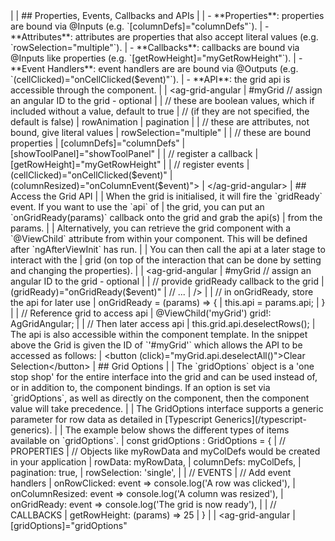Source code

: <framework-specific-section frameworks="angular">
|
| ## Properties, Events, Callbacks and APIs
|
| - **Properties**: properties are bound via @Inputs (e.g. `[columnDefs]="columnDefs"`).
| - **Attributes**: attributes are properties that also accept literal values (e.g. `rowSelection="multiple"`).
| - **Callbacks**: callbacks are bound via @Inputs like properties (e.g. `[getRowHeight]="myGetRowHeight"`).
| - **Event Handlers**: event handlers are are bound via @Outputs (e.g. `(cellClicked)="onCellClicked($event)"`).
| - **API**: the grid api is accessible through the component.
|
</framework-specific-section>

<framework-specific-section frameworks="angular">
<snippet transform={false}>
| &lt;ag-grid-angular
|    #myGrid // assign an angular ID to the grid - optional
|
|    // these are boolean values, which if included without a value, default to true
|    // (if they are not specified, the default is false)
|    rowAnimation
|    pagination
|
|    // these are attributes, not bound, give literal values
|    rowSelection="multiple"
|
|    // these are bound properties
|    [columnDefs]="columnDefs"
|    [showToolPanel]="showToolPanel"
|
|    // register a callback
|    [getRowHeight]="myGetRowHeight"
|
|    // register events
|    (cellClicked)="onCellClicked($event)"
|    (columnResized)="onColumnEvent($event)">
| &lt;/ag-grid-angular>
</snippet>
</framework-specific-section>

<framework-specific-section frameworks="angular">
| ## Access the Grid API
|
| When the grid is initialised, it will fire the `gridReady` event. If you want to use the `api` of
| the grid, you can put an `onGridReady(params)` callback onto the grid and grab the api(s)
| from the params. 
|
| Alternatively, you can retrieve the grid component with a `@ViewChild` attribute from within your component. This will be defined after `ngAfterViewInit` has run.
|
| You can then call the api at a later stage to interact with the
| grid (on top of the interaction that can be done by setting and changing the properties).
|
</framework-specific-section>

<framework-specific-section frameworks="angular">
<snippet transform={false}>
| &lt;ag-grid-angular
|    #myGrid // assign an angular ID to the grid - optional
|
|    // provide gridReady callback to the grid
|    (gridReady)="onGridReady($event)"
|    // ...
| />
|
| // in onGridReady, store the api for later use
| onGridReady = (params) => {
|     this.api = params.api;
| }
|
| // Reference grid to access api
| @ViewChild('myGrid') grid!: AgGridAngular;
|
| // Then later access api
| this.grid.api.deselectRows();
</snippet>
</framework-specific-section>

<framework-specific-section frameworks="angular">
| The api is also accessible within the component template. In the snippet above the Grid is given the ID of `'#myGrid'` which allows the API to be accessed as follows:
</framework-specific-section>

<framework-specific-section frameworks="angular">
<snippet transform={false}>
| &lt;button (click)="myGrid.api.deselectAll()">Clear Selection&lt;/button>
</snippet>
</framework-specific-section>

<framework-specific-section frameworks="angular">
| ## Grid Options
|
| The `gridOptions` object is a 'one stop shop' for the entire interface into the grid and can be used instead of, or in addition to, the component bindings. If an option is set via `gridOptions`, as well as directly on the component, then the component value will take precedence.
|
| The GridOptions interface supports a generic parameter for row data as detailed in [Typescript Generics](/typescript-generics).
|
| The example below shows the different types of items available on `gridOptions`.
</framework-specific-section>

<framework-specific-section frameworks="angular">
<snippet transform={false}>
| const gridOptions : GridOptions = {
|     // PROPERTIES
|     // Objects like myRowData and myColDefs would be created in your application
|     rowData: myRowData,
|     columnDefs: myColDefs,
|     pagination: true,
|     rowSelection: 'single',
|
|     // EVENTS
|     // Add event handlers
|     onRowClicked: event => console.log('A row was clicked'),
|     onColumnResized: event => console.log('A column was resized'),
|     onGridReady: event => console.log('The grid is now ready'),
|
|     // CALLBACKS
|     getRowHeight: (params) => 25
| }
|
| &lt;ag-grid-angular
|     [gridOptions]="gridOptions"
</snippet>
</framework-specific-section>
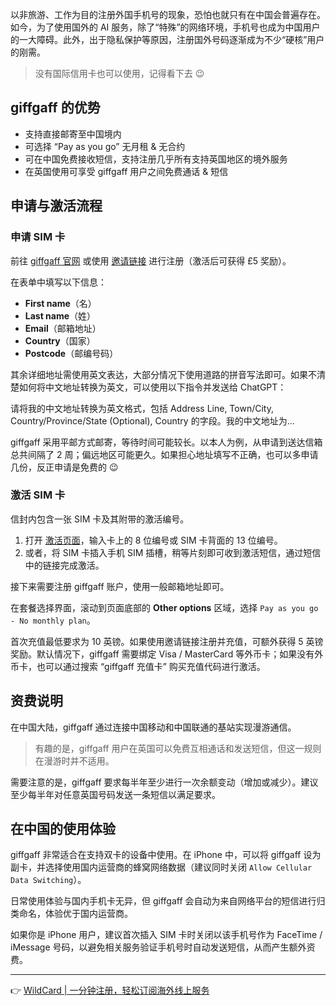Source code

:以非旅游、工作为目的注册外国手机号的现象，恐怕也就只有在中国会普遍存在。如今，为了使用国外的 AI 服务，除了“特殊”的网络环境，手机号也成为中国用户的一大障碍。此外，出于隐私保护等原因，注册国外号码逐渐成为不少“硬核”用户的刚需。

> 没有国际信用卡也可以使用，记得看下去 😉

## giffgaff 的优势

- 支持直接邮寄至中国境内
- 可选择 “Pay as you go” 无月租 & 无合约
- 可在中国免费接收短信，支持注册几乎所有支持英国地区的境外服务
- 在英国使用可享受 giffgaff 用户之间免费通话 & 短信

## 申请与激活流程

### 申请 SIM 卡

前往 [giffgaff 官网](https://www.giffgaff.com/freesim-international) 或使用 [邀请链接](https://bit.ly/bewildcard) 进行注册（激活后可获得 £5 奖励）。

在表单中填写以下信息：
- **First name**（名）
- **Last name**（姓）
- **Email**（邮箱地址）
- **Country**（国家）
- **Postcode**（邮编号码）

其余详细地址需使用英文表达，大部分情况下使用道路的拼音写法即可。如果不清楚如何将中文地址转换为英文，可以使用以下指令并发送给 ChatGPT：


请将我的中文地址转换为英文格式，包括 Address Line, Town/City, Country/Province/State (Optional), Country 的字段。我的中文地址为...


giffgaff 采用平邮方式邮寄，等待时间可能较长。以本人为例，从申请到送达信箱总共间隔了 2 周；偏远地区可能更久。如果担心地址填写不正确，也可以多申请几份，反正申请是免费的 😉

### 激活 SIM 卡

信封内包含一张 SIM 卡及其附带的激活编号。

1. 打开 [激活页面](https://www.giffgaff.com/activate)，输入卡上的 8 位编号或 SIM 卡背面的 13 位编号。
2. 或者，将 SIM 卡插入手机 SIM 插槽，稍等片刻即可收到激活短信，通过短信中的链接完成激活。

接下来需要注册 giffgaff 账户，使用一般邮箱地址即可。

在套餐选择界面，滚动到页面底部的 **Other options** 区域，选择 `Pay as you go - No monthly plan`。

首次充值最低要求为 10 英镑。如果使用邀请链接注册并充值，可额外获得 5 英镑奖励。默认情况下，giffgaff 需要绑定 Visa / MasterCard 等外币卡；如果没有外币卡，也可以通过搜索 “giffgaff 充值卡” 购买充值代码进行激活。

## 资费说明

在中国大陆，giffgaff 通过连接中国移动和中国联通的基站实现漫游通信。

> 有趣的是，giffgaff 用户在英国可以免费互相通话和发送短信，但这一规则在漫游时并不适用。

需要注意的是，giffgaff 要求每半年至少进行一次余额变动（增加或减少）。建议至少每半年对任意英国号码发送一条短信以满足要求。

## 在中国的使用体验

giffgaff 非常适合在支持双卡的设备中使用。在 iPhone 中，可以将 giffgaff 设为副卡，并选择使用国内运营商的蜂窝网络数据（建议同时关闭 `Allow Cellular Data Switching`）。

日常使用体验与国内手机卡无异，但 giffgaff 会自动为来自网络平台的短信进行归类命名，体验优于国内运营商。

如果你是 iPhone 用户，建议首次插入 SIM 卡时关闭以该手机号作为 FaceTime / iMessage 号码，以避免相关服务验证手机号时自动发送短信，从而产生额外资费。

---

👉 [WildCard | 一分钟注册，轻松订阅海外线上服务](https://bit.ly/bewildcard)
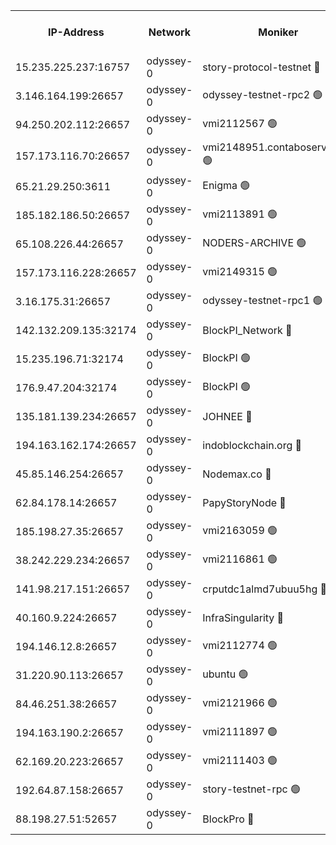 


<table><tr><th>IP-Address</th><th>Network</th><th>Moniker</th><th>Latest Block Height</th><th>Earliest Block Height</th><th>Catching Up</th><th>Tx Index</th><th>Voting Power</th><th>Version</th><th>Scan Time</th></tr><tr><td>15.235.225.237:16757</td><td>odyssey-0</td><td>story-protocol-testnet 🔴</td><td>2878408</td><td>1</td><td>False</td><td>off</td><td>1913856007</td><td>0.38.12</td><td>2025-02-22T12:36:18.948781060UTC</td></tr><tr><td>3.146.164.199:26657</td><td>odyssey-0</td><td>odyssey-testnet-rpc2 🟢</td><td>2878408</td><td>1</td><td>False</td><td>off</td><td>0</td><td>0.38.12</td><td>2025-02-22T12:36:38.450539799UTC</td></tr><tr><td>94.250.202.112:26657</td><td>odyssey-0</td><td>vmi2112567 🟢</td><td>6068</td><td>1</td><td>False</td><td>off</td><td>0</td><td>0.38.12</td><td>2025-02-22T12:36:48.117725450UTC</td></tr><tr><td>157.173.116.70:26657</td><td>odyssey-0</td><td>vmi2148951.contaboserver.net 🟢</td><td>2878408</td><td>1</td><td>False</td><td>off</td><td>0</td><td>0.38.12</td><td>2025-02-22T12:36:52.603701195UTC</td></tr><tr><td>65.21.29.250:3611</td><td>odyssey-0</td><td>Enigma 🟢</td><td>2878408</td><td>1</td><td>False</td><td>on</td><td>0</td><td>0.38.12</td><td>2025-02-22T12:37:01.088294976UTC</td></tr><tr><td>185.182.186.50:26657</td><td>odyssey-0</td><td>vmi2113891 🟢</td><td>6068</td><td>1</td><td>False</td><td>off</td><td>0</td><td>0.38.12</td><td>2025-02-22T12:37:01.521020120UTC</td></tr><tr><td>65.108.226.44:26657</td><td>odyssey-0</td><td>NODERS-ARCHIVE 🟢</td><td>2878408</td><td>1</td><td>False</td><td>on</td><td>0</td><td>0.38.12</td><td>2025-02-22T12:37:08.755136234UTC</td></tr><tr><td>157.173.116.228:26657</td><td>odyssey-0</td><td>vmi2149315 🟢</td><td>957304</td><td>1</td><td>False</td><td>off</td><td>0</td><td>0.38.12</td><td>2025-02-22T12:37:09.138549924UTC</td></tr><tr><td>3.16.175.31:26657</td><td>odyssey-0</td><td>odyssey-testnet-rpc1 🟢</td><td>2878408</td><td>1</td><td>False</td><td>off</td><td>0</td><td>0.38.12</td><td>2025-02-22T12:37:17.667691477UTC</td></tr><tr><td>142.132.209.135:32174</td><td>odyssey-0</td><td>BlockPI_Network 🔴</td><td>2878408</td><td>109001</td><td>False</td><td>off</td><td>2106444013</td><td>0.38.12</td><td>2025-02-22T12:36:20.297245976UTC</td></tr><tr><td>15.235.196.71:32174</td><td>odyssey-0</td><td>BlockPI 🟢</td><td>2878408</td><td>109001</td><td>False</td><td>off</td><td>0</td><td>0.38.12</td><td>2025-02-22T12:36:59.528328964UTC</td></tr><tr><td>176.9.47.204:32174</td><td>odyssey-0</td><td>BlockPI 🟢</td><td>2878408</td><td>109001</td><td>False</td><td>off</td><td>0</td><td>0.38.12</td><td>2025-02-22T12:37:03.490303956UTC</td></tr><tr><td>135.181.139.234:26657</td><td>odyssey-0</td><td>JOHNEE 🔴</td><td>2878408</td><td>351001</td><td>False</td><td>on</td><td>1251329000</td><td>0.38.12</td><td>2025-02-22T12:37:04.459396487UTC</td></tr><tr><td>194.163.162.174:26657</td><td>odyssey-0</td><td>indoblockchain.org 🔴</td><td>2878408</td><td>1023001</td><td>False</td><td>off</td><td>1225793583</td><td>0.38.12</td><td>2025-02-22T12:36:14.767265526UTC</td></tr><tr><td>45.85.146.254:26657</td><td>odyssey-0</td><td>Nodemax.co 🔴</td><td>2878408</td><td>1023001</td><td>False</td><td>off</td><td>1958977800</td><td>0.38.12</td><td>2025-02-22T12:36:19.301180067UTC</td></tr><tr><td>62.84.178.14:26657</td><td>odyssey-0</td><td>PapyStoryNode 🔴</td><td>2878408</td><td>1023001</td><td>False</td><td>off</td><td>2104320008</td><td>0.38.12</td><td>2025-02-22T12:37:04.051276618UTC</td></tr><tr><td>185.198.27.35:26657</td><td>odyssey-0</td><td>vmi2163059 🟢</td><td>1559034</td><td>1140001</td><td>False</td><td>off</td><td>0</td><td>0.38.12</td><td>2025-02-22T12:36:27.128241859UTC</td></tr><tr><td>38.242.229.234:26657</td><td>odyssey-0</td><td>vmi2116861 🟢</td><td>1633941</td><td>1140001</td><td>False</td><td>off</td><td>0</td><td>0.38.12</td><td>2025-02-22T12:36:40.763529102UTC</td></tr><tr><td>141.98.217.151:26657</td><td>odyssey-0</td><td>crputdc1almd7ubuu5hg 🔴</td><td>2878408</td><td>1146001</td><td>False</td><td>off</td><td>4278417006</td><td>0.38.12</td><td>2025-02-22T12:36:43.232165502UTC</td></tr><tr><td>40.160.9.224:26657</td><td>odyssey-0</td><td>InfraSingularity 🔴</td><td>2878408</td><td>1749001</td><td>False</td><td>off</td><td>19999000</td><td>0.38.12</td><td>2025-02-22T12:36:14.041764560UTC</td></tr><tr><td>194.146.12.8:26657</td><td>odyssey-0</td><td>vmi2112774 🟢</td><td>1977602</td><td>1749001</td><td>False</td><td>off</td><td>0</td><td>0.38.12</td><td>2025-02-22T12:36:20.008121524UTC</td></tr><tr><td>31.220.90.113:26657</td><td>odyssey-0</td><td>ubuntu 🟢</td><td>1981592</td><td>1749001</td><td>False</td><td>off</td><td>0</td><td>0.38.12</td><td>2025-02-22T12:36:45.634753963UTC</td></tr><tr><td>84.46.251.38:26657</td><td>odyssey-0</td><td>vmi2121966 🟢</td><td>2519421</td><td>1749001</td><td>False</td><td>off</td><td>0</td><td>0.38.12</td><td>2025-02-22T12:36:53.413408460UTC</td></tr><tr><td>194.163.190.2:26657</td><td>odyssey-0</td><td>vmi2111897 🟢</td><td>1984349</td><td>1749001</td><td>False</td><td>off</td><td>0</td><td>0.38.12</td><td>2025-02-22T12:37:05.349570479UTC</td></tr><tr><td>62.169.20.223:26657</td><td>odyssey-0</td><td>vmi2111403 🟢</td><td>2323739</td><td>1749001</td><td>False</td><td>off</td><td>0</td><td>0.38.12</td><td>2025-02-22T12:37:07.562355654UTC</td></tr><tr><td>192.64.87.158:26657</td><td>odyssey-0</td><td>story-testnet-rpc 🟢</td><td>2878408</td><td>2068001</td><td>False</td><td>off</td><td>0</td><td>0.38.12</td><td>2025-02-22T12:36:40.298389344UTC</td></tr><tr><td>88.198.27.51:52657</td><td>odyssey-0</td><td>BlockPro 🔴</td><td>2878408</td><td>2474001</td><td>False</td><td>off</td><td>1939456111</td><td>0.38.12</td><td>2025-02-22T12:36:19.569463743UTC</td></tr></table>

* **EXERCISE DETAILS**
Check every line of the records, and copy the ones that hold the word "Inputs".

* **ANSWER SECTION**
| - **Properties**: properties are bound via @Inputs (e.g. `[columnDefs]="columnDefs"`).
| - **Callbacks**: callbacks are bound via @Inputs like properties (e.g. `[getRowHeight]="myGetRowHeight"`).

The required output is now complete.